As Mid-Michigan counties prepare for mosquito treatments, the CDC is making sure officials are on the look out for the mosquitoes that can carry the Zika virus.
The CDC issued an updated map of the U.S. this week showing the estimated range for the Aedes aegypti species of mosquito - which carries the Zika virus. Michigan isn't highlighted on that map, but several neighboring states are.
"We're not quite sure it will make it up this far (Aedes aegypti)," said Tom Putt, director of Bay County Mosquito Control. "Probably won't, but we are concerned and we will monitor for that. We do have some of its second, third, fourth cousins here and that's kind of the unknown - what's going to happen with those."
Next week, Bay County starts aerial treatment for mosquitoes; 45,000 acres of woodlands will be targeted. The goal is to stop common spring mosquito larvae from hatching into adults.

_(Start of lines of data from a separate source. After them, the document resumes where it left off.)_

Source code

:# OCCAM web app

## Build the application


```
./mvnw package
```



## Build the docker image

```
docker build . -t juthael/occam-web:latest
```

Putt said the CDC is continuing to keep agencies like his updated on Zika virus.
Zika virus can be passed onto humans after being bitten by an infected mosquito. Symptoms include fever, rash and joint pain. The illness can be extremely dangerous to pregnant women.
Of the more than 300 reported cases in the U.S., all were related to travel abroad. That includes two cases involving Michiganders.
"We're going to be monitoring for it heavily, and we're going to be paying attention to travelers and people coming back from the Caribbean and Mexico, the Olympics and that type of thing,” Putt said.
Standard protocol is for biologists to trap mosquitoes for further study.
A new trap designed to catch Aedes aegypti will be used in Bay County this year to help scientists if the species shows up in our state.
Within the next two weeks, spring mosquito treatments will begin in Saginaw County and Midland County.